## Task input
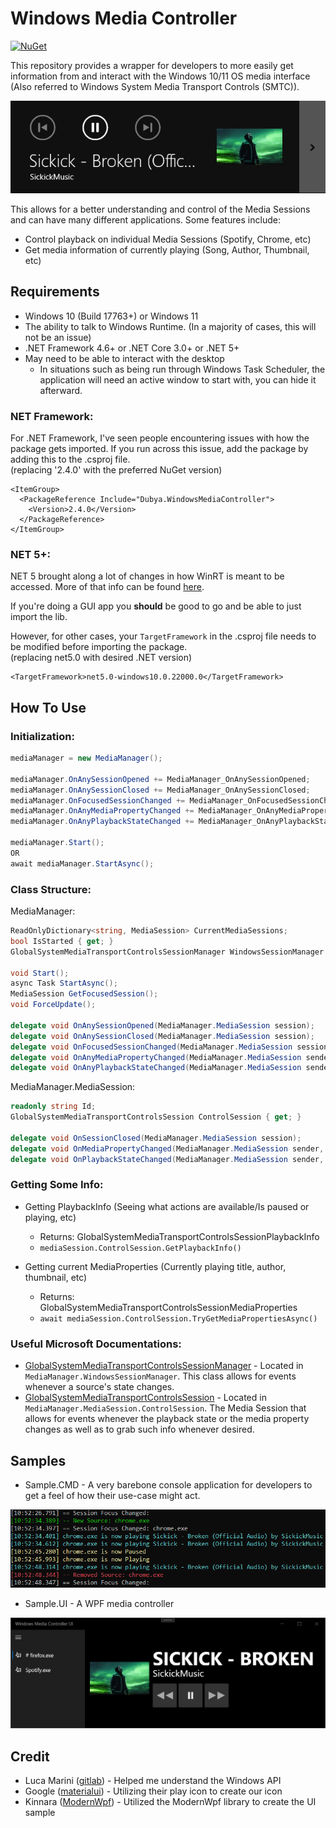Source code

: # Windows Media Controller
[![NuGet](https://img.shields.io/nuget/vpre/Dubya.WindowsMediaController.svg)](https://nuget.org/packages/Dubya.WindowsMediaController)

This repository provides a wrapper for developers to more easily get information from and interact with the Windows 10/11 OS media interface (Also referred to Windows System Media Transport Controls (SMTC)). 

![Windows 10 Media Interface](https://raw.githubusercontent.com/DubyaDude/WindowsMediaController/master/docs/images/Win10.png)

This allows for a better understanding and control of the Media Sessions and can have many different applications. Some features include:
- Control playback on individual Media Sessions (Spotify, Chrome, etc)
- Get media information of currently playing (Song, Author, Thumbnail, etc)

## Requirements
- Windows 10 (Build 17763+) or Windows 11
- The ability to talk to Windows Runtime. (In a majority of cases, this will not be an issue)
- .NET Framework 4.6+ or .NET Core 3.0+ or .NET 5+
- May need to be able to interact with the desktop
  - In situations such as being run through Windows Task Scheduler, the application will need an active window to start with, you can hide it afterward.
### NET Framework:
For .NET Framework, I've seen people encountering issues with how the package gets imported. If you run across this issue, add the package by adding this to the .csproj file.
<br> (replacing '2.4.0' with the preferred NuGet version)
```csproj
<ItemGroup>
  <PackageReference Include="Dubya.WindowsMediaController">
    <Version>2.4.0</Version>
  </PackageReference>
</ItemGroup>
```
### NET 5+:
NET 5 brought along a lot of changes in how WinRT is meant to be accessed. More of that info can be found [here](https://docs.microsoft.com/en-us/windows/apps/desktop/modernize/desktop-to-uwp-enhance).

If you're doing a GUI app you **should** be good to go and be able to just import the lib.

However, for other cases, your `TargetFramework` in the .csproj file needs to be modified before importing the package.
<br> (replacing net5.0 with desired .NET version)
```csproj
<TargetFramework>net5.0-windows10.0.22000.0</TargetFramework>
```

## How To Use
### Initialization:
```csharp
mediaManager = new MediaManager();

mediaManager.OnAnySessionOpened += MediaManager_OnAnySessionOpened;
mediaManager.OnAnySessionClosed += MediaManager_OnAnySessionClosed;
mediaManager.OnFocusedSessionChanged += MediaManager_OnFocusedSessionChanged;
mediaManager.OnAnyMediaPropertyChanged += MediaManager_OnAnyMediaPropertyChanged;
mediaManager.OnAnyPlaybackStateChanged += MediaManager_OnAnyPlaybackStateChanged;

mediaManager.Start();
OR
await mediaManager.StartAsync();
```

### Class Structure:
MediaManager:
```csharp
ReadOnlyDictionary<string, MediaSession> CurrentMediaSessions;
bool IsStarted { get; }
GlobalSystemMediaTransportControlsSessionManager WindowsSessionManager { get; }

void Start();
async Task StartAsync();
MediaSession GetFocusedSession();
void ForceUpdate();

delegate void OnAnySessionOpened(MediaManager.MediaSession session);
delegate void OnAnySessionClosed(MediaManager.MediaSession session);
delegate void OnFocusedSessionChanged(MediaManager.MediaSession session);
delegate void OnAnyMediaPropertyChanged(MediaManager.MediaSession sender, GlobalSystemMediaTransportControlsSessionMediaProperties args);
delegate void OnAnyPlaybackStateChanged(MediaManager.MediaSession sender, GlobalSystemMediaTransportControlsSessionPlaybackInfo args);
```
MediaManager.MediaSession:
```csharp
readonly string Id;
GlobalSystemMediaTransportControlsSession ControlSession { get; }

delegate void OnSessionClosed(MediaManager.MediaSession session);
delegate void OnMediaPropertyChanged(MediaManager.MediaSession sender, GlobalSystemMediaTransportControlsSessionMediaProperties args);
delegate void OnPlaybackStateChanged(MediaManager.MediaSession sender, GlobalSystemMediaTransportControlsSessionPlaybackInfo args);
```

### Getting Some Info:

- Getting PlaybackInfo (Seeing what actions are available/Is paused or playing, etc)
  - Returns: GlobalSystemMediaTransportControlsSessionPlaybackInfo
  - ``mediaSession.ControlSession.GetPlaybackInfo()``

- Getting current MediaProperties (Currently playing title, author, thumbnail, etc)
  - Returns: GlobalSystemMediaTransportControlsSessionMediaProperties
  - ``await mediaSession.ControlSession.TryGetMediaPropertiesAsync()``

### Useful Microsoft Documentations:
- [GlobalSystemMediaTransportControlsSessionManager](https://docs.microsoft.com/en-us/uwp/api/windows.media.control.globalsystemmediatransportcontrolssessionmanager) - Located in `MediaManager.WindowsSessionManager`. This class allows for events whenever a source's state changes.
- [GlobalSystemMediaTransportControlsSession](https://docs.microsoft.com/en-us/uwp/api/windows.media.control.globalsystemmediatransportcontrolssession) - Located in `MediaManager.MediaSession.ControlSession`. The Media Session that allows for events whenever the playback state or the media property changes as well as to grab such info whenever desired.

  
## Samples
- Sample.CMD - A very barebone console application for developers to get a feel of how their use-case might act.

![Sample.CMD](https://raw.githubusercontent.com/DubyaDude/WindowsMediaController/master/docs/images/Sample.CMD.png)

- Sample.UI - A WPF media controller

![Sample.UI](https://raw.githubusercontent.com/DubyaDude/WindowsMediaController/master/docs/images/Sample.UI.png)


## Credit
- Luca Marini ([gitlab](https://gitlab.com/naatiivee)) - Helped me understand the Windows API
- Google ([materialui](https://github.com/google/material-design-icons)) - Utilizing their play icon to create our icon
- Kinnara ([ModernWpf](https://github.com/Kinnara/ModernWpf)) - Utilized the ModernWpf library to create the UI sample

## Problem to solve
Give only the number of lines in the material above where the string "their" appears.

## Exercise solution
2